- _Work instructions_:
Each line in the entries below that holds the string "relationship" is to be listed.

= = = =

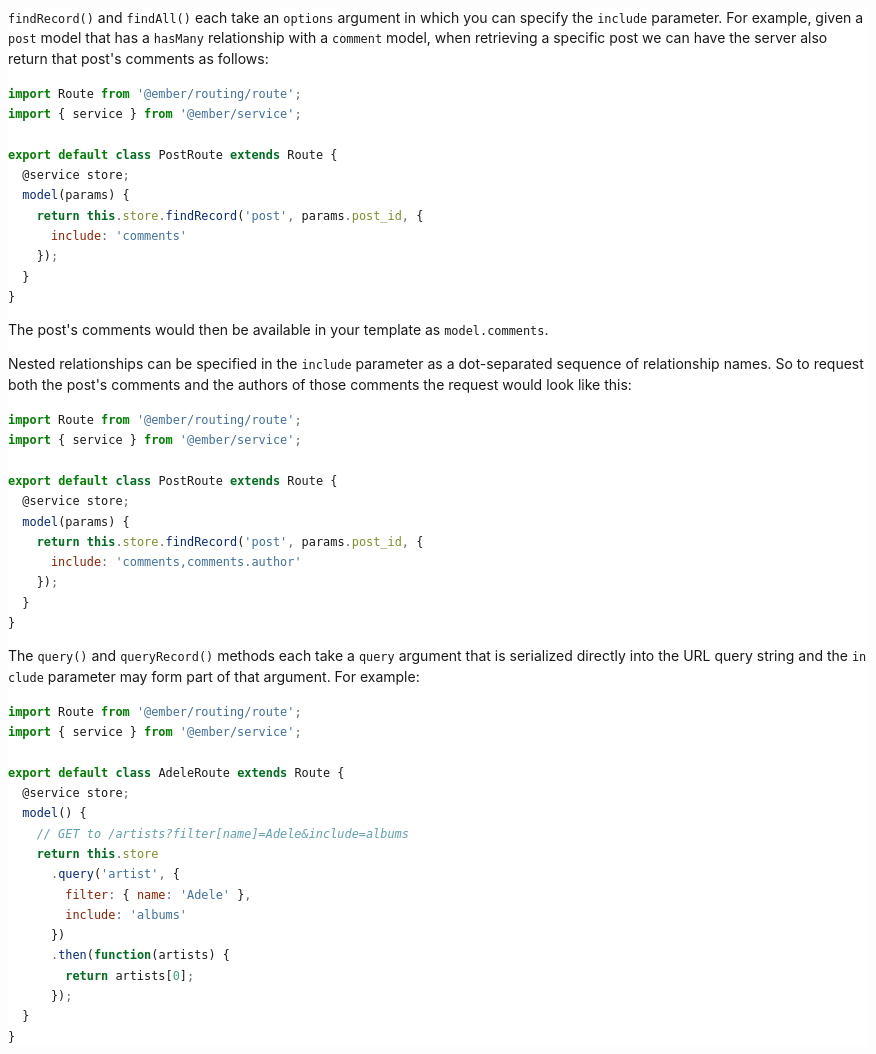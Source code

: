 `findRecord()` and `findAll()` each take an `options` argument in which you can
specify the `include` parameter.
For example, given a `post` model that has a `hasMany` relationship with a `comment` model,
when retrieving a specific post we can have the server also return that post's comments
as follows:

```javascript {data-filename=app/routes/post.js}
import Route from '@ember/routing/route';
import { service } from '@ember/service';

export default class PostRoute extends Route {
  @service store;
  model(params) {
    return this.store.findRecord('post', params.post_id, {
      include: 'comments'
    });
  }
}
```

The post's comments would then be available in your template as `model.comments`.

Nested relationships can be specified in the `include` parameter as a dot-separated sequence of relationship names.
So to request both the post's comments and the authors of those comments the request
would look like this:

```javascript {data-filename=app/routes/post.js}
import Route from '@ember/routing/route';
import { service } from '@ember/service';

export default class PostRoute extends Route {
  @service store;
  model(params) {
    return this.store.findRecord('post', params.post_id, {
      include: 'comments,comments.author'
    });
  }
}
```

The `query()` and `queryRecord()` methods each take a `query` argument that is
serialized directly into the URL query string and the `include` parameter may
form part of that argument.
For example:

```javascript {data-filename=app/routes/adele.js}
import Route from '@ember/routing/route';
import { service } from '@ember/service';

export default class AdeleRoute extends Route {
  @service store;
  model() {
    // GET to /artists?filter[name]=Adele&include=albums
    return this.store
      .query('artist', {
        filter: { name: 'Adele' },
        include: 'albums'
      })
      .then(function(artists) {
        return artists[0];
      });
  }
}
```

= = = =

- _Solved exercise_:
For example, given a `post` model that has a `hasMany` relationship with a `comment` model,
Nested relationships can be specified in the `include` parameter as a dot-separated sequence of relationship names.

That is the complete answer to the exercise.